BRIEF> Once the data has been read, restate all of it exactly.

[Extracted records]
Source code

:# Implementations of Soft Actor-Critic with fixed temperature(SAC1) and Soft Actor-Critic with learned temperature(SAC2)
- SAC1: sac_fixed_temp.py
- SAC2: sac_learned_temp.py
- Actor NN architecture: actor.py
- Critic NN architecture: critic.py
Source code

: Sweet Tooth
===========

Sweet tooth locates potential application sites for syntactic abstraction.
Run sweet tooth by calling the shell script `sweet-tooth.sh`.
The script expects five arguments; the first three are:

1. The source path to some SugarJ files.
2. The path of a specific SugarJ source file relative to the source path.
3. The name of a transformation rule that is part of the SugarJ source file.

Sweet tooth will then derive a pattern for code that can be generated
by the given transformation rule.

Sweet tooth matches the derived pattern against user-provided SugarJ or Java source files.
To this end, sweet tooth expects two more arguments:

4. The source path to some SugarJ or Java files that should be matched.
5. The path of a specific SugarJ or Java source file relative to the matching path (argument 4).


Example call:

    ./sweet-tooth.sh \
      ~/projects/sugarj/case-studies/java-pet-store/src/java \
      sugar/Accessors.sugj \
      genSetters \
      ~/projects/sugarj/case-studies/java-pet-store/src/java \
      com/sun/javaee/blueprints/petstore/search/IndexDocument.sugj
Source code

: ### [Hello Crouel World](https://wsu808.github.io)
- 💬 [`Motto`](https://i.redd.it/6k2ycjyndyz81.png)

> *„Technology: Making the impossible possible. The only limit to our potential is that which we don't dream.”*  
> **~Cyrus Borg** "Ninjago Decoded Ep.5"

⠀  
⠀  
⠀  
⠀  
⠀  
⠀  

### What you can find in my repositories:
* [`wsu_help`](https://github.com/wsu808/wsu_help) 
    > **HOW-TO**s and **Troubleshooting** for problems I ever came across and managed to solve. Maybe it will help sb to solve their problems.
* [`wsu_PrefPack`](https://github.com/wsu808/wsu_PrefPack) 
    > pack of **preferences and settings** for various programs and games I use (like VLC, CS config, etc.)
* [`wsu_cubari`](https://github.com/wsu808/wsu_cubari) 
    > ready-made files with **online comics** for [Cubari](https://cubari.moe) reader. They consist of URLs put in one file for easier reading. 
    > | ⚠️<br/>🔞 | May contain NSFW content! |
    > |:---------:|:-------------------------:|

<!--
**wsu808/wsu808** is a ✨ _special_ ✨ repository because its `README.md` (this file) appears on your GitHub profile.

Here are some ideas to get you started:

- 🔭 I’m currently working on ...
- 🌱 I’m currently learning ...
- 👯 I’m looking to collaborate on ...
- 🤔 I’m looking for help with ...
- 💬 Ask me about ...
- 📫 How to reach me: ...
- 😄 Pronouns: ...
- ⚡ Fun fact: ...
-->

PROBLEM SOLUTION>
Source code

:# Implementations of Soft Actor-Critic with fixed temperature(SAC1) and Soft Actor-Critic with learned temperature(SAC2)
- SAC1: sac_fixed_temp.py
- SAC2: sac_learned_temp.py
- Actor NN architecture: actor.py
- Critic NN architecture: critic.py
Source code

: Sweet Tooth
===========

Sweet tooth locates potential application sites for syntactic abstraction.
Run sweet tooth by calling the shell script `sweet-tooth.sh`.
The script expects five arguments; the first three are:

1. The source path to some SugarJ files.
2. The path of a specific SugarJ source file relative to the source path.
3. The name of a transformation rule that is part of the SugarJ source file.

Sweet tooth will then derive a pattern for code that can be generated
by the given transformation rule.

Sweet tooth matches the derived pattern against user-provided SugarJ or Java source files.
To this end, sweet tooth expects two more arguments:

4. The source path to some SugarJ or Java files that should be matched.
5. The path of a specific SugarJ or Java source file relative to the matching path (argument 4).


Example call:

    ./sweet-tooth.sh \
      ~/projects/sugarj/case-studies/java-pet-store/src/java \
      sugar/Accessors.sugj \
      genSetters \
      ~/projects/sugarj/case-studies/java-pet-store/src/java \
      com/sun/javaee/blueprints/petstore/search/IndexDocument.sugj
Source code

: ### [Hello Crouel World](https://wsu808.github.io)
- 💬 [`Motto`](https://i.redd.it/6k2ycjyndyz81.png)

> *„Technology: Making the impossible possible. The only limit to our potential is that which we don't dream.”*  
> **~Cyrus Borg** "Ninjago Decoded Ep.5"

⠀  
⠀  
⠀  
⠀  
⠀  
⠀  

### What you can find in my repositories:
* [`wsu_help`](https://github.com/wsu808/wsu_help) 
    > **HOW-TO**s and **Troubleshooting** for problems I ever came across and managed to solve. Maybe it will help sb to solve their problems.
* [`wsu_PrefPack`](https://github.com/wsu808/wsu_PrefPack) 
    > pack of **preferences and settings** for various programs and games I use (like VLC, CS config, etc.)
* [`wsu_cubari`](https://github.com/wsu808/wsu_cubari) 
    > ready-made files with **online comics** for [Cubari](https://cubari.moe) reader. They consist of URLs put in one file for easier reading. 
    > | ⚠️<br/>🔞 | May contain NSFW content! |
    > |:---------:|:-------------------------:|

<!--
**wsu808/wsu808** is a ✨ _special_ ✨ repository because its `README.md` (this file) appears on your GitHub profile.

Here are some ideas to get you started:

- 🔭 I’m currently working on ...
- 🌱 I’m currently learning ...
- 👯 I’m looking to collaborate on ...
- 🤔 I’m looking for help with ...
- 💬 Ask me about ...
- 📫 How to reach me: ...
- 😄 Pronouns: ...
- ⚡ Fun fact: ...
-->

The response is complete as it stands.